▸ TRY IT
Whenever a line in the entries below contains the string "image", copy that line.

▸ MATERIAL SHOWN
---------------

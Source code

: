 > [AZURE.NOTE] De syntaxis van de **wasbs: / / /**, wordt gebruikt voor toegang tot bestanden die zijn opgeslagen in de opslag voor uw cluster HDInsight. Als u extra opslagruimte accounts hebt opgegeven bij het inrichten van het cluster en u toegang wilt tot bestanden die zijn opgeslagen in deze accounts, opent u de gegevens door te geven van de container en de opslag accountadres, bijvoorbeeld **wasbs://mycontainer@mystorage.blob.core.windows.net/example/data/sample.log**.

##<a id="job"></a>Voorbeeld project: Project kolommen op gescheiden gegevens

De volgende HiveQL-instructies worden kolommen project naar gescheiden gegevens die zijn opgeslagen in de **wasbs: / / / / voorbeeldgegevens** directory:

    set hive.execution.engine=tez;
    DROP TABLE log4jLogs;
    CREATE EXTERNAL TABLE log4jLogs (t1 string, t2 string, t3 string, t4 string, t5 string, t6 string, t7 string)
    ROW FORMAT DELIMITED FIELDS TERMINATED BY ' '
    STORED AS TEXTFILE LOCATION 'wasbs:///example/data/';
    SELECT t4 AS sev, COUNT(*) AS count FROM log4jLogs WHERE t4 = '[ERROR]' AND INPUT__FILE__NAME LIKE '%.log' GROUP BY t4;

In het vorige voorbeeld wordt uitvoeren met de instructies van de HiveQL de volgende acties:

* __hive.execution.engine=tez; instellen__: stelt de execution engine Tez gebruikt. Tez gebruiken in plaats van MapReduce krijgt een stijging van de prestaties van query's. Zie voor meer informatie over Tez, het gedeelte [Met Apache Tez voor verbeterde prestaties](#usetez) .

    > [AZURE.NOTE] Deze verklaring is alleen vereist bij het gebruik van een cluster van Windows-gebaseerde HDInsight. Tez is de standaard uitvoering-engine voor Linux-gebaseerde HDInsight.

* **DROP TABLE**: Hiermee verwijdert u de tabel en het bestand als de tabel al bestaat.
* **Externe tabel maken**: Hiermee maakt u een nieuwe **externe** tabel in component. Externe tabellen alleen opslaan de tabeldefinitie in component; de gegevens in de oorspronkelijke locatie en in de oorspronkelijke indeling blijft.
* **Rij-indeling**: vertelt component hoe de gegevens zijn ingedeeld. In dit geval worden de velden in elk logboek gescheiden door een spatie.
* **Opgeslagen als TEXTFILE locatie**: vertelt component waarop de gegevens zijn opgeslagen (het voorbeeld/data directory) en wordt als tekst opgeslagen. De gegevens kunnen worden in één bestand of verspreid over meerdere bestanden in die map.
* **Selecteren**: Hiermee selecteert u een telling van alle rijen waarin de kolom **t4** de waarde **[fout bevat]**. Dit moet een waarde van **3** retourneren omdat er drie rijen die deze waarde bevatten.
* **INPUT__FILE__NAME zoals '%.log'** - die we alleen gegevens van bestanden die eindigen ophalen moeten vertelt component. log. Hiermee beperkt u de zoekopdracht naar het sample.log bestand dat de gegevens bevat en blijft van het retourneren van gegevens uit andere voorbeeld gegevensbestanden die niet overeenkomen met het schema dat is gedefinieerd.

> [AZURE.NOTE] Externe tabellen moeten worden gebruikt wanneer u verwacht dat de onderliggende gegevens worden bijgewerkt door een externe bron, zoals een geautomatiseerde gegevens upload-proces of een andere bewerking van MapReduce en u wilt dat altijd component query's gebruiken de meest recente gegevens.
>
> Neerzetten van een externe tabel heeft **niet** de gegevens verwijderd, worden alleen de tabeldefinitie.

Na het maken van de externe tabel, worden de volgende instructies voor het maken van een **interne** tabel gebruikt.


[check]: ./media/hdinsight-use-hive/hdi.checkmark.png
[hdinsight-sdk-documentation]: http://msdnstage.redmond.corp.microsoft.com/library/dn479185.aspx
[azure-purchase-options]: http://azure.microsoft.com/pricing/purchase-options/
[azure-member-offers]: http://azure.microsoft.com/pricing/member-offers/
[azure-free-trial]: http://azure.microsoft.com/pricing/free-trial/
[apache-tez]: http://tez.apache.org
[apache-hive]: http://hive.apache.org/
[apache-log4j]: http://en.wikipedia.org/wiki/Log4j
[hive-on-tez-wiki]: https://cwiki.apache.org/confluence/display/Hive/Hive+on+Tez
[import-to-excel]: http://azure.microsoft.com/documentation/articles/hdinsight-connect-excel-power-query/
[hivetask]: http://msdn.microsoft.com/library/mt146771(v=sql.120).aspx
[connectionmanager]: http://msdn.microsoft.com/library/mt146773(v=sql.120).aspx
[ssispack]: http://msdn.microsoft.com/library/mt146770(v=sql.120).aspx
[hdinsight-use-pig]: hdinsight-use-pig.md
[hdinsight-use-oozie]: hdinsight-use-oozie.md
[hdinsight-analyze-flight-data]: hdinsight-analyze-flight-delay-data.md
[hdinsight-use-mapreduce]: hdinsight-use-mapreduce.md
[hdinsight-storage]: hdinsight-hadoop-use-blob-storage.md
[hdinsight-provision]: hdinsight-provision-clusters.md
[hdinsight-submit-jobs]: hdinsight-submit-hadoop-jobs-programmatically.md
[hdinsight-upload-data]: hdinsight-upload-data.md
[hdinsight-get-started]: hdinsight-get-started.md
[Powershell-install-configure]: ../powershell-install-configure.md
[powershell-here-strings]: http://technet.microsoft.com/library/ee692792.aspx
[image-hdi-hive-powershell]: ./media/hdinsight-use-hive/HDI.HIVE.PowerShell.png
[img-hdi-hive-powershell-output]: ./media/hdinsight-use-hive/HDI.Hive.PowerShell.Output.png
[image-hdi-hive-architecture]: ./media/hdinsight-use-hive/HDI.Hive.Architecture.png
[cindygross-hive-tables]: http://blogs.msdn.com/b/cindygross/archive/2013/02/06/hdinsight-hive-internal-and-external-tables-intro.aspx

---------------

▸ ANSWER SECTION
[image-hdi-hive-powershell]: ./media/hdinsight-use-hive/HDI.HIVE.PowerShell.png
[image-hdi-hive-architecture]: ./media/hdinsight-use-hive/HDI.Hive.Architecture.png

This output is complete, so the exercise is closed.